The findings are significant because agricultural runoff that leaches into drinking water wells can cause newborns to develop something called “blue baby syndrome,” a potentially fatal condition that reduces oxygen-flow in the blood. There are also serious environmental concerns because excess nitrogen, flowing into rivers and oceans, creates “dead zones” for fish and other marine life.

Runoff containing nitrogen fertilizer in a field 

The study, published this week in a special issue of the journal Environmental Research Letters by University of Waterloo Professor Nandita Basu and doctoral student Kim Van Meter, presents the first direct evidence of a large-scale nitrogen legacy across the United States’ Mississippi River Basin.

“A large portion of the nitrogen applied as fertilizer has remained unaccounted for the last several decades,” said Basu, a professor jointly appointed to the Faculties of Science and Engineering. “The fact that nitrogen is being stored in the soil means it can still be a source of elevated nitrate levels long after fertilizers are no longer being applied.”

Similar to phosphorus, nitrogen is a nutrient for plants and when applied as fertilizer helps increase crop yields. But to maximize these yields, an excess of fertilizer is often applied, leaving large amounts of nitrogen remaining in soil. 

This nitrogen is easily converted to nitrate, a highly soluble, inorganic compound that has become the most common drinking water pollutant in the U.S. The issue has been controversial in Iowa, where, in an unprecedented, bold move, Iowa’s largest drinking water utility - the Des Moines Water Works - filed a lawsuit against three upstream rural counties for failing to address harmful surface-water nitrate levels that are more than twice the US federal drinking water standard.

The utility has been forced to invest millions in order to treat a drinking water supply that continues to receive unsafe, ever-increasing levels of nitrate.

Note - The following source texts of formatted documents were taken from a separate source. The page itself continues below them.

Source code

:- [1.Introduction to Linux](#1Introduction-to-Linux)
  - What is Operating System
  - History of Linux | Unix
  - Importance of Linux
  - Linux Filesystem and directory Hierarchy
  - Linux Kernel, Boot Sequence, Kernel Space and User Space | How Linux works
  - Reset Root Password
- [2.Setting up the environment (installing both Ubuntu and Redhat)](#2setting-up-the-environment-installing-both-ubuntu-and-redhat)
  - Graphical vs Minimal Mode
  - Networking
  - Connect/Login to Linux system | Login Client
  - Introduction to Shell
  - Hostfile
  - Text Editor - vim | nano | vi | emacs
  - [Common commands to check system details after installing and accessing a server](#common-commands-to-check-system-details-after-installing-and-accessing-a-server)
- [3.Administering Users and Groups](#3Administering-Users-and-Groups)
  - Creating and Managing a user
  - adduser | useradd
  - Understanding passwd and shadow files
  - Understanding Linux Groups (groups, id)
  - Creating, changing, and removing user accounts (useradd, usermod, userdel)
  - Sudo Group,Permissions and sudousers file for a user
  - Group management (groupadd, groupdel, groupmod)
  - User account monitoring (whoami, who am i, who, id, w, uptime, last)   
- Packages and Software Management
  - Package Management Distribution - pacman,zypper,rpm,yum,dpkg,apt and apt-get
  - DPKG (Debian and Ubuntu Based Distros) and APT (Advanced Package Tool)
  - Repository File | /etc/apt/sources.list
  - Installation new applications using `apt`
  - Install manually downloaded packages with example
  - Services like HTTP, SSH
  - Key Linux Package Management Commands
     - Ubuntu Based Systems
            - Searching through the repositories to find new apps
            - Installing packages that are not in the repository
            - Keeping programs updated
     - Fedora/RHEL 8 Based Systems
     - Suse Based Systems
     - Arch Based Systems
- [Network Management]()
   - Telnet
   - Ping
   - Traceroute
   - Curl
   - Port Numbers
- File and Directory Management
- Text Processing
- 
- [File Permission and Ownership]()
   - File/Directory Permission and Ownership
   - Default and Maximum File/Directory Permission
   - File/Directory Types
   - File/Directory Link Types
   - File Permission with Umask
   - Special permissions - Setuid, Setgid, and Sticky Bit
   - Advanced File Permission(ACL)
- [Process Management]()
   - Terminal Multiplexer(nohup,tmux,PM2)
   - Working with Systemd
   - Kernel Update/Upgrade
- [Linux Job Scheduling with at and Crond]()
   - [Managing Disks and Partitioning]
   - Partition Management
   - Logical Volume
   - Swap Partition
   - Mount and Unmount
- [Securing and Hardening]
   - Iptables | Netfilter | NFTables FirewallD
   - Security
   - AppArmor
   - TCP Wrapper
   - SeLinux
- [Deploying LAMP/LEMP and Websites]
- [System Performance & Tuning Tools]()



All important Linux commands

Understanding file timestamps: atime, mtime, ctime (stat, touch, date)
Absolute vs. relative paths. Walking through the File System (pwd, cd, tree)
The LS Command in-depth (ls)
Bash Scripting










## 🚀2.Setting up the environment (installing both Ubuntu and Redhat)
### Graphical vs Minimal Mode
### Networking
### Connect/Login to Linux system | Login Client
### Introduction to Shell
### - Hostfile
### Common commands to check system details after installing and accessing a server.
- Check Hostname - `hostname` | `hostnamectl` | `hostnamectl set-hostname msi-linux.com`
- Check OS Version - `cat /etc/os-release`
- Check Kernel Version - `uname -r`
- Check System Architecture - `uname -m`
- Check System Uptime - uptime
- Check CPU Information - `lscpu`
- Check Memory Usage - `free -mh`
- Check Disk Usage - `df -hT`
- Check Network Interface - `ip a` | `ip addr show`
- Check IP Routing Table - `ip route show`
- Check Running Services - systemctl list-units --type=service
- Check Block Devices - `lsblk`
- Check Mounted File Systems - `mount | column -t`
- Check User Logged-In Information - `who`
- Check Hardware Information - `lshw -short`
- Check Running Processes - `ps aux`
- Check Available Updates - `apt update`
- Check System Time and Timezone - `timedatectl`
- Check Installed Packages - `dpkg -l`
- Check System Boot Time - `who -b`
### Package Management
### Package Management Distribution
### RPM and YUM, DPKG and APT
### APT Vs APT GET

Where does all the fertilizer go?

Since the 1970s, farmers and policymakers alike have worked hard to reduce the amount of fertilizer leaching from agricultural fields to groundwater and nearby lakes and streams. Yet in some rural areas, nitrate levels in groundwater have been found to be more than ten times the drinking water standard.

“Public drinking water sources are vulnerable to receiving elevated nitrate,” says Basu. “But an even greater danger is for people in rural areas living on private well sources.”

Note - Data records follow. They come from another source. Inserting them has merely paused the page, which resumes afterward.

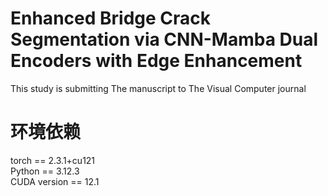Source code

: # Enhanced Bridge Crack Segmentation via CNN-Mamba Dual Encoders with Edge Enhancement
This study is submitting The manuscript to The Visual Computer journal
# 环境依赖
torch == 2.3.1+cu121  
Python == 3.12.3  
CUDA version == 12.1  

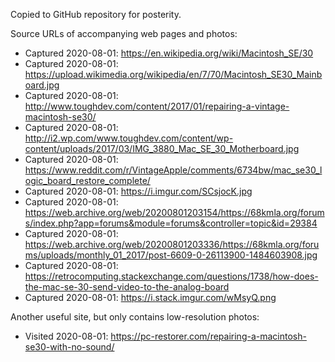 Copied to GitHub repository for posterity.

Source URLs of accompanying web pages and photos:

* Captured 2020-08-01: https://en.wikipedia.org/wiki/Macintosh_SE/30
* Captured 2020-08-01: https://upload.wikimedia.org/wikipedia/en/7/70/Macintosh_SE30_Mainboard.jpg
* Captured 2020-08-01: http://www.toughdev.com/content/2017/01/repairing-a-vintage-macintosh-se30/
* Captured 2020-08-01: http://i2.wp.com/www.toughdev.com/content/wp-content/uploads/2017/03/IMG_3880_Mac_SE_30_Motherboard.jpg
* Captured 2020-08-01: https://www.reddit.com/r/VintageApple/comments/6734bw/mac_se30_logic_board_restore_complete/
* Captured 2020-08-01: https://i.imgur.com/SCsjocK.jpg
* Captured 2020-08-01: https://web.archive.org/web/20200801203154/https://68kmla.org/forums/index.php?app=forums&module=forums&controller=topic&id=29384
* Captured 2020-08-01: https://web.archive.org/web/20200801203336/https://68kmla.org/forums/uploads/monthly_01_2017/post-6609-0-26113900-1484603908.jpg
* Captured 2020-08-01: https://retrocomputing.stackexchange.com/questions/1738/how-does-the-mac-se-30-send-video-to-the-analog-board
* Captured 2020-08-01: https://i.stack.imgur.com/wMsyQ.png

Another useful site, but only contains low-resolution photos:

* Visited 2020-08-01: https://pc-restorer.com/repairing-a-macintosh-se30-with-no-sound/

To quantify the true extent of the nitrogen problem, numerous researchers have attempted to account for all of the nitrogen inputs to and outputs from watersheds around the world.  These so-called mass balance studies, however, have consistently come up short. Although we know that nitrate levels have been increasing in our waterways, the fate of much of the nitrogen that is applied to the land as fertilizer has remained a mystery.

Nandita Basu

University of Waterloo Professor Nandita Basu 

 

Many scientists have suggested that this “missing nitrogen” must leave watersheds via denitrification, a reaction facilitated by microorganisms that transforms nitrate into the harmless nitrogen gas that makes up 78 per cent of our atmosphere.

Basu and her group, however, in their analysis of patterns in stream nitrate concentrations, saw evidence that nitrogen legacies could be present within the landscape. 

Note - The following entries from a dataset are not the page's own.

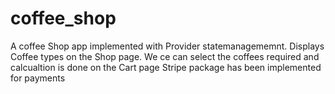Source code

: # coffee_shop

A coffee Shop app implemented with Provider statemanagememnt.
Displays Coffee types on the Shop page. 
We ce can select the coffees required and calcualtion is done on the Cart page
Stripe package has been implemented for payments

“We began to ask the question, ‘Could nitrogen be accumulating in soils?’” says first author Van Meter, a doctoral student in the Department of Earth and Environmental Sciences in the Faculty of Science. 

Scientists suspicions are confirmed

Basu and her group analyzed long-term data from over two thousand soil samples throughout the Mississippi River Basin, and found a systematic accumulation of nitrogen in agricultural soils. In many areas, this accumulation was not apparent in the upper 25 cm, the so-called plow layer. Indeed, these upper layers appeared to be depleted in nitrogen.

From 25 to 100 centimetres beneath the soil surface, however, they found significant accumulation, accounting for as much as 50 per cent of net nitrogen inputs. 

“We hypothesize that this accumulation occurred not only because of the increased use of fertilizers, but also increases in soybean cultivation and changes in tillage practices over the past 80 years,” says Van Meter.

Their modeling results suggest that this nitrogen legacy could still be leaching into waterways more than three decades after nitrogen is no longer being applied to fields.

“The presence of this legacy nitrogen means it will take even longer for best management practices to have a measurable benefit,” says Basu, also a member of the Water Institute. “If we’re going to set policy goals, it’s critical we quantify nitrogen legacies and time lags in human impacted landscapes.”

Basu and other researchers at the University of Waterloo are currently exploring nitrogen legacies in the Grand River Watershed in Southern Ontario, as well as across North America and at a global scale.